> **Exercise**:
Copy out all lines from the entries below in which "textwidth" occurs.

> **Data extracts**:
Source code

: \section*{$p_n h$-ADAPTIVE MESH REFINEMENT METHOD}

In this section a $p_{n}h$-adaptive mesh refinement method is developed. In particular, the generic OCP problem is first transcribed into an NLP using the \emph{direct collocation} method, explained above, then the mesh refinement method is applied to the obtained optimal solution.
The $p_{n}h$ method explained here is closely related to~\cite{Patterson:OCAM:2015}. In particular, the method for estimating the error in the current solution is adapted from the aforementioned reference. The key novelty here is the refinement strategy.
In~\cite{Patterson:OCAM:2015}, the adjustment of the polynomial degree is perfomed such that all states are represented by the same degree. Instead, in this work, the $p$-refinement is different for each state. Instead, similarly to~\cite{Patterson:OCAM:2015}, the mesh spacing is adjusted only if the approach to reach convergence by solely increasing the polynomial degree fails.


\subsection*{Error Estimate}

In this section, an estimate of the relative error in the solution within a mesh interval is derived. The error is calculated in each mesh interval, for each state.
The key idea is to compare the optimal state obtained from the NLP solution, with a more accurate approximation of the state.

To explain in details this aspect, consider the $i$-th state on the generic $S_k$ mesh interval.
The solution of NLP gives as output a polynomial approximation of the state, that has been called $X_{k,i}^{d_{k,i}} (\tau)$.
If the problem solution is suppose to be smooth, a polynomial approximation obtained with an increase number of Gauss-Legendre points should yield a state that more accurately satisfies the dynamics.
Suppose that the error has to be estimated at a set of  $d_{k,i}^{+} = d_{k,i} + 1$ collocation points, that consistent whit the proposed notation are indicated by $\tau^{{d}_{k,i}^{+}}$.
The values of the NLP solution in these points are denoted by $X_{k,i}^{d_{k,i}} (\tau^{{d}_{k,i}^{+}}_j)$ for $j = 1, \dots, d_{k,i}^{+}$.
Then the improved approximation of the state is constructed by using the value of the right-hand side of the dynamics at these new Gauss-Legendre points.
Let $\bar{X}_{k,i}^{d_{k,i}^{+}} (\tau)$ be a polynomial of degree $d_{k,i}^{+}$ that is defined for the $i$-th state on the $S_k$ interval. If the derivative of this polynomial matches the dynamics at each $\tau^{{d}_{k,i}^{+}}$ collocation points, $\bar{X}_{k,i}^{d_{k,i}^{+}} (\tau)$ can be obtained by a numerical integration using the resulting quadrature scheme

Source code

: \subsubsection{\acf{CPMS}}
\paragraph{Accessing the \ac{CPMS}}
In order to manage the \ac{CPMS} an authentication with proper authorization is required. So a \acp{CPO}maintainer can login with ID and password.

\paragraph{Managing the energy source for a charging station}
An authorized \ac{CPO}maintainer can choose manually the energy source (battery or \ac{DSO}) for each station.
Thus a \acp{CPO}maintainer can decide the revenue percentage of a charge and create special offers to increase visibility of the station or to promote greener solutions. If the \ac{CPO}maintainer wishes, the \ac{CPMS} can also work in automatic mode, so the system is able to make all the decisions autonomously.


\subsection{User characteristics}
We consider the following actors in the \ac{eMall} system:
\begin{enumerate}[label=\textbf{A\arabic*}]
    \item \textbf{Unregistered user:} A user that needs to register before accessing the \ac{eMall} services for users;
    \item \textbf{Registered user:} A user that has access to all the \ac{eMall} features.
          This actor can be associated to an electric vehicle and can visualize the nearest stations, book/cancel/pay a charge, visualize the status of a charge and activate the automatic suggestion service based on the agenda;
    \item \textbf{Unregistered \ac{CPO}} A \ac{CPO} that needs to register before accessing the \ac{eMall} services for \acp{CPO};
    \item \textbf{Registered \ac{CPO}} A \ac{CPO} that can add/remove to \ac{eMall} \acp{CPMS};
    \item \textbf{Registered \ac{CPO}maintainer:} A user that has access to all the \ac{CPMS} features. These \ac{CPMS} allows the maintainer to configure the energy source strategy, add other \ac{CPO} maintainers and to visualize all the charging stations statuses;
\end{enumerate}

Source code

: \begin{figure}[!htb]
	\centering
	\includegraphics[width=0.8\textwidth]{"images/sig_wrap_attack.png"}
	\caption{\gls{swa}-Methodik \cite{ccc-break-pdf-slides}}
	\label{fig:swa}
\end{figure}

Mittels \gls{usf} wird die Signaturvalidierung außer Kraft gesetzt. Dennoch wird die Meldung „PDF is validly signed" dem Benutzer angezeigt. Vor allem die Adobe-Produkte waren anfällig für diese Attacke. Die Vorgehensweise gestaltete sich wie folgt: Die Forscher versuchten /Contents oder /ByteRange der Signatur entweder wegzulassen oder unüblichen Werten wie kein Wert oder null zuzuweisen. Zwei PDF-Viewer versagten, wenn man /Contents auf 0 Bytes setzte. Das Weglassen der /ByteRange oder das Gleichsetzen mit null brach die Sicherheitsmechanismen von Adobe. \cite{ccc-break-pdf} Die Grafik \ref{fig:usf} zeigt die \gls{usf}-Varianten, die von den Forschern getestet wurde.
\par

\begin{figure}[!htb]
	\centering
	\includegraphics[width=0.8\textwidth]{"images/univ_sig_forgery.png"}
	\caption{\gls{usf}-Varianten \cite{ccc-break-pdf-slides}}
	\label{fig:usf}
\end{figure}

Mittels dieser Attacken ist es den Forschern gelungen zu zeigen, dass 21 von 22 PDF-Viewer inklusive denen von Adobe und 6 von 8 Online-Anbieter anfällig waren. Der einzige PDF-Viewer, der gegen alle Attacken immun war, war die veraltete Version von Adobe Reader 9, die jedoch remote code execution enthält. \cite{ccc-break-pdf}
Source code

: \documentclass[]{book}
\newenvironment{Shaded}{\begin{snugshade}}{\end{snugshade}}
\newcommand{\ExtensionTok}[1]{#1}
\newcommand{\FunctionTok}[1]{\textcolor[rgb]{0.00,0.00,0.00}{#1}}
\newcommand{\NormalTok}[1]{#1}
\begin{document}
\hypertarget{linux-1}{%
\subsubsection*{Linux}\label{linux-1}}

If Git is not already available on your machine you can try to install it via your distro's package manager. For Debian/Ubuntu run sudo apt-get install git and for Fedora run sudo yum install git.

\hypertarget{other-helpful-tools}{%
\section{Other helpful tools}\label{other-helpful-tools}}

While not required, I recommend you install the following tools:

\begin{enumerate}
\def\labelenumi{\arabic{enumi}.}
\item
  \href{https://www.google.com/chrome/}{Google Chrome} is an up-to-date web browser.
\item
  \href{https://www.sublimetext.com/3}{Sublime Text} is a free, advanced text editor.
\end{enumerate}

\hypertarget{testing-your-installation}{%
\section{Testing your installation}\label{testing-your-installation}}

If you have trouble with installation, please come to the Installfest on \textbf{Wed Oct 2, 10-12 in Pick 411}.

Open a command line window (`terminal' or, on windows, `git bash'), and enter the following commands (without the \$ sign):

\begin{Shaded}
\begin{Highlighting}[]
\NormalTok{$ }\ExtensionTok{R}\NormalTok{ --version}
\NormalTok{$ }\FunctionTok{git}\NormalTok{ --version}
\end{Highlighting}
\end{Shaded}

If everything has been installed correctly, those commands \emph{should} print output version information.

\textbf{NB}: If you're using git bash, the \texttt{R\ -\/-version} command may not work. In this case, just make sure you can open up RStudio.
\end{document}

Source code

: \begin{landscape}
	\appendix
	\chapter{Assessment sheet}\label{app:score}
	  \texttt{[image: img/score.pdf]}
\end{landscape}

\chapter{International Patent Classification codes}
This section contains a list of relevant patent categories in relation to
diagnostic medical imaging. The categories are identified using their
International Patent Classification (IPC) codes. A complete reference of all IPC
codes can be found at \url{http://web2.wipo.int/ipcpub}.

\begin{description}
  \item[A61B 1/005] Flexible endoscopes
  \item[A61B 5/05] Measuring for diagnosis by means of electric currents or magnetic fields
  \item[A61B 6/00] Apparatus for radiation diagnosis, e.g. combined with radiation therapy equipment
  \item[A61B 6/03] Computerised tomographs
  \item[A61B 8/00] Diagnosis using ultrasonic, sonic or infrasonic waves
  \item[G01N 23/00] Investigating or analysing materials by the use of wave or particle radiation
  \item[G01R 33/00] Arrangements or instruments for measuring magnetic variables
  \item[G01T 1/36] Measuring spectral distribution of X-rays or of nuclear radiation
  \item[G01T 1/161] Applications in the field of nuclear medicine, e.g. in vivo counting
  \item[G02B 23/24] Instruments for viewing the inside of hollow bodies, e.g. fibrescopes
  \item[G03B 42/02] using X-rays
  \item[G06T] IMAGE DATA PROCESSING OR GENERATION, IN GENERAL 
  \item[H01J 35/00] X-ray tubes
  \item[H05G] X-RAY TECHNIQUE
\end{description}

> **Task answer**:
	\includegraphics[width=0.8\textwidth]{"images/sig_wrap_attack.png"}
	\includegraphics[width=0.8\textwidth]{"images/univ_sig_forgery.png"}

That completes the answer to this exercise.